Work order: Reproduce each line from the records that holds "TypeScript".
[Data shown — start]
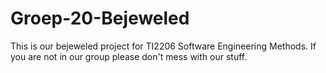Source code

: # Groep-20-Bejeweled
This is our bejeweled project for TI2206 Software Engineering Methods.
If you are not in our group please don't mess with our stuff.
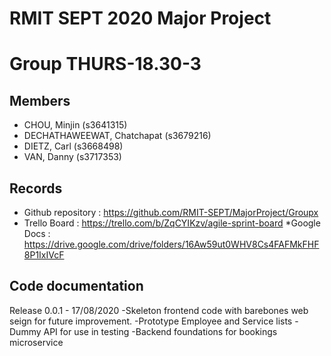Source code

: # RMIT SEPT 2020 Major Project

# Group THURS-18.30-3

## Members
* CHOU, Minjin (s3641315)
* DECHATHAWEEWAT, Chatchapat (s3679216)
* DIETZ, Carl (s3668498)
* VAN, Danny (s3717353)

## Records

* Github repository : https://github.com/RMIT-SEPT/MajorProject/Groupx
* Trello Board : https://trello.com/b/ZqCYIKzv/agile-sprint-board
*Google Docs : https://drive.google.com/drive/folders/16Aw59ut0WHV8Cs4FAFMkFHF8P1IxIVcF

## Code documentation

Release 0.0.1 - 17/08/2020
	-Skeleton frontend code with barebones web seign for future improvement.
		-Prototype Employee and Service lists
	-Dummy API for use in testing
	-Backend foundations for bookings microservice
	
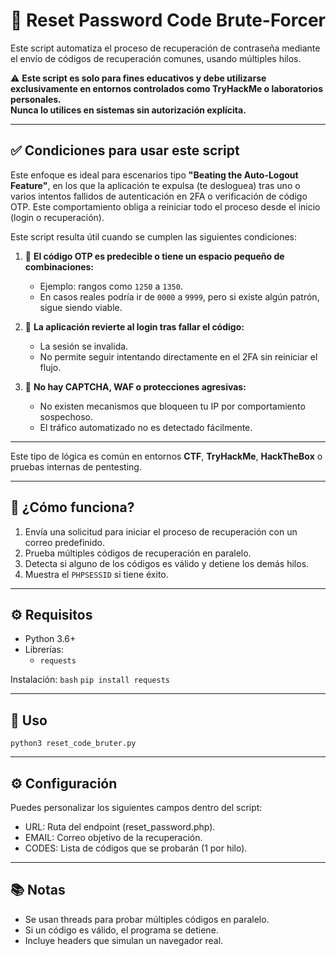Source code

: # 🔐 Reset Password Code Brute-Forcer

Este script automatiza el proceso de recuperación de contraseña mediante el envío de códigos de recuperación comunes, usando múltiples hilos.

⚠️ **Este script es solo para fines educativos y debe utilizarse exclusivamente en entornos controlados como TryHackMe o laboratorios personales.**  
**Nunca lo utilices en sistemas sin autorización explícita.**

---

## ✅ Condiciones para usar este script

Este enfoque es ideal para escenarios tipo **"Beating the Auto-Logout Feature"**, en los que la aplicación te expulsa (te desloguea) tras uno o varios intentos fallidos de autenticación en 2FA o verificación de código OTP. Este comportamiento obliga a reiniciar todo el proceso desde el inicio (login o recuperación).

Este script resulta útil cuando se cumplen las siguientes condiciones:

1. 🔢 **El código OTP es predecible o tiene un espacio pequeño de combinaciones:**
   - Ejemplo: rangos como `1250` a `1350`.
   - En casos reales podría ir de `0000` a `9999`, pero si existe algún patrón, sigue siendo viable.

2. 🔄 **La aplicación revierte al login tras fallar el código:**
   - La sesión se invalida.
   - No permite seguir intentando directamente en el 2FA sin reiniciar el flujo.

3. 🚫 **No hay CAPTCHA, WAF o protecciones agresivas:**
   - No existen mecanismos que bloqueen tu IP por comportamiento sospechoso.
   - El tráfico automatizado no es detectado fácilmente.

---

Este tipo de lógica es común en entornos **CTF**, **TryHackMe**, **HackTheBox** o pruebas internas de pentesting.
  
---

## 🧠 ¿Cómo funciona?

1. Envía una solicitud para iniciar el proceso de recuperación con un correo predefinido.
2. Prueba múltiples códigos de recuperación en paralelo.
3. Detecta si alguno de los códigos es válido y detiene los demás hilos.
4. Muestra el `PHPSESSID` si tiene éxito.

---

## ⚙️ Requisitos

- Python 3.6+
- Librerías:
  - `requests`

Instalación:
`bash`
`pip install requests`

---

## 🚀 Uso

`python3 reset_code_bruter.py`

---

## ⚙️ Configuración

Puedes personalizar los siguientes campos dentro del script:
- URL: Ruta del endpoint (reset_password.php).
- EMAIL: Correo objetivo de la recuperación.
- CODES: Lista de códigos que se probarán (1 por hilo).

---

## 📚 Notas

- Se usan threads para probar múltiples códigos en paralelo.
- Si un código es válido, el programa se detiene.
- Incluye headers que simulan un navegador real.
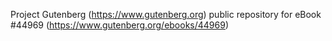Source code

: Project Gutenberg (https://www.gutenberg.org) public repository for eBook #44969 (https://www.gutenberg.org/ebooks/44969)
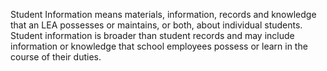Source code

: Student Information means materials, information, records and knowledge that an LEA possesses or maintains, or both, about individual students. Student information is broader than student records and may include information or knowledge that school employees possess or learn in the course of their duties.
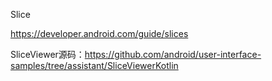 Slice



https://developer.android.com/guide/slices

SliceViewer源码：https://github.com/android/user-interface-samples/tree/assistant/SliceViewerKotlin
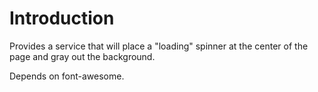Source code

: # Introduction

Provides a service that will place a "loading" spinner at the center of the 
page and gray out the background.

Depends on font-awesome.



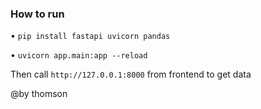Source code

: ### How to run

• `pip install fastapi uvicorn pandas`

• `uvicorn app.main:app --reload`

Then call `http://127.0.0.1:8000` from frontend to get data

@by thomson
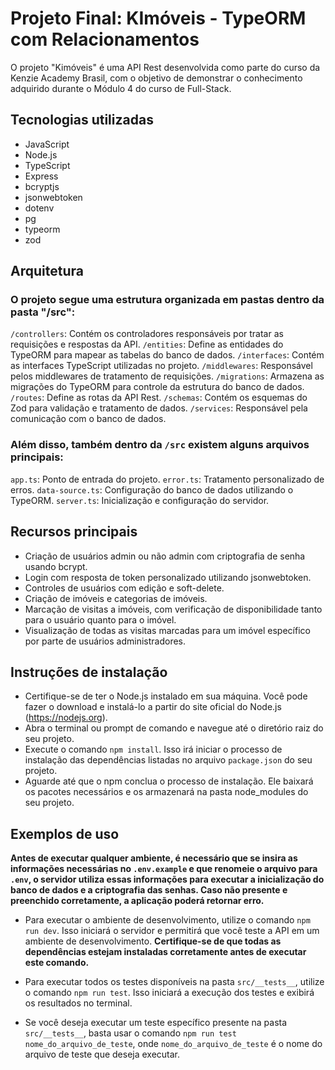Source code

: # Projeto Final: KImóveis - TypeORM com Relacionamentos

O projeto "Kimóveis" é uma API Rest desenvolvida como parte do curso da Kenzie Academy Brasil, com o objetivo de demonstrar o conhecimento adquirido durante o Módulo 4 do curso de Full-Stack.

## Tecnologias utilizadas

- JavaScript
- Node.js
- TypeScript
- Express
- bcryptjs
- jsonwebtoken
- dotenv
- pg
- typeorm
- zod

## Arquitetura

### O projeto segue uma estrutura organizada em pastas dentro da pasta "/src":

`/controllers`: Contém os controladores responsáveis por tratar as requisições e respostas da API.
`/entities`: Define as entidades do TypeORM para mapear as tabelas do banco de dados.
`/interfaces`: Contém as interfaces TypeScript utilizadas no projeto.
`/middlewares`: Responsável pelos middlewares de tratamento de requisições.
`/migrations`: Armazena as migrações do TypeORM para controle da estrutura do banco de dados.
`/routes`: Define as rotas da API Rest.
`/schemas`: Contém os esquemas do Zod para validação e tratamento de dados.
`/services`: Responsável pela comunicação com o banco de dados.

### Além disso, também dentro da `/src` existem alguns arquivos principais:

`app.ts`: Ponto de entrada do projeto.
`error.ts`: Tratamento personalizado de erros.
`data-source.ts`: Configuração do banco de dados utilizando o TypeORM.
`server.ts`: Inicialização e configuração do servidor.

## Recursos principais

- Criação de usuários admin ou não admin com criptografia de senha usando bcrypt.
- Login com resposta de token personalizado utilizando jsonwebtoken.
- Controles de usuários com edição e soft-delete.
- Criação de imóveis e categorias de imóveis.
- Marcação de visitas a imóveis, com verificação de disponibilidade tanto para o usuário quanto para o imóvel.
- Visualização de todas as visitas marcadas para um imóvel específico por parte de usuários administradores.

## Instruções de instalação

- Certifique-se de ter o Node.js instalado em sua máquina. Você pode fazer o download e instalá-lo a partir do site oficial do Node.js (https://nodejs.org).
- Abra o terminal ou prompt de comando e navegue até o diretório raiz do seu projeto.
- Execute o comando `npm install`. Isso irá iniciar o processo de instalação das dependências listadas no arquivo `package.json` do seu projeto.
- Aguarde até que o npm conclua o processo de instalação. Ele baixará os pacotes necessários e os armazenará na pasta node_modules do seu projeto.

## Exemplos de uso

**Antes de executar qualquer ambiente, é necessário que se insira as informações necessárias no `.env.example` e que renomeie o arquivo para `.env`, o servidor utiliza essas informações para executar a inicialização do banco de dados e a criptografia das senhas. Caso não presente e preenchido corretamente, a aplicação poderá retornar erro.**

- Para executar o ambiente de desenvolvimento, utilize o comando `npm run dev`. Isso iniciará o servidor e permitirá que você teste a API em um ambiente de desenvolvimento. **Certifique-se de que todas as dependências estejam instaladas corretamente antes de executar este comando.**

- Para executar todos os testes disponíveis na pasta `src/__tests__`, utilize o comando `npm run test`. Isso iniciará a execução dos testes e exibirá os resultados no terminal.

- Se você deseja executar um teste específico presente na pasta `src/__tests__`, basta usar o comando `npm run test nome_do_arquivo_de_teste`, onde `nome_do_arquivo_de_teste` é o nome do arquivo de teste que deseja executar.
[Data shown — finish]
Response area:
- TypeScript
`/interfaces`: Contém as interfaces TypeScript utilizadas no projeto.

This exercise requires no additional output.